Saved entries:
============

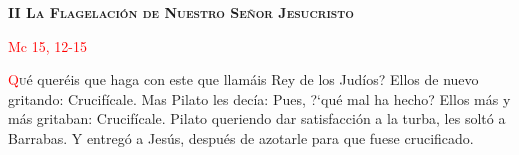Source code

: \begin{center}
    \textbf{\textsc{II La Flagelación de Nuestro Señor Jesucristo}}

    \textcolor{red}{Mc 15, 12-15}
\end{center}

\lettrine[lines=2, ante={?`}]{\textcolor{red}{Q}}ué queréis que haga con este que llamáis Rey de los Judíos? Ellos de nuevo gritando: Crucifícale. Mas Pilato les decía: Pues, {?`}qué
mal ha hecho? Ellos más y más gritaban: Crucifícale. Pilato queriendo dar satisfacción a la turba, les soltó a Barrabas. Y entregó a Jesús, después de azotarle para que fuese crucificado.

============

### TO DO
Return each line among the entries that holds the word "Crucifícale".

### WRITTEN ANSWER
\lettrine[lines=2, ante={?`}]{\textcolor{red}{Q}}ué queréis que haga con este que llamáis Rey de los Judíos? Ellos de nuevo gritando: Crucifícale. Mas Pilato les decía: Pues, {?`}qué
mal ha hecho? Ellos más y más gritaban: Crucifícale. Pilato queriendo dar satisfacción a la turba, les soltó a Barrabas. Y entregó a Jesús, después de azotarle para que fuese crucificado.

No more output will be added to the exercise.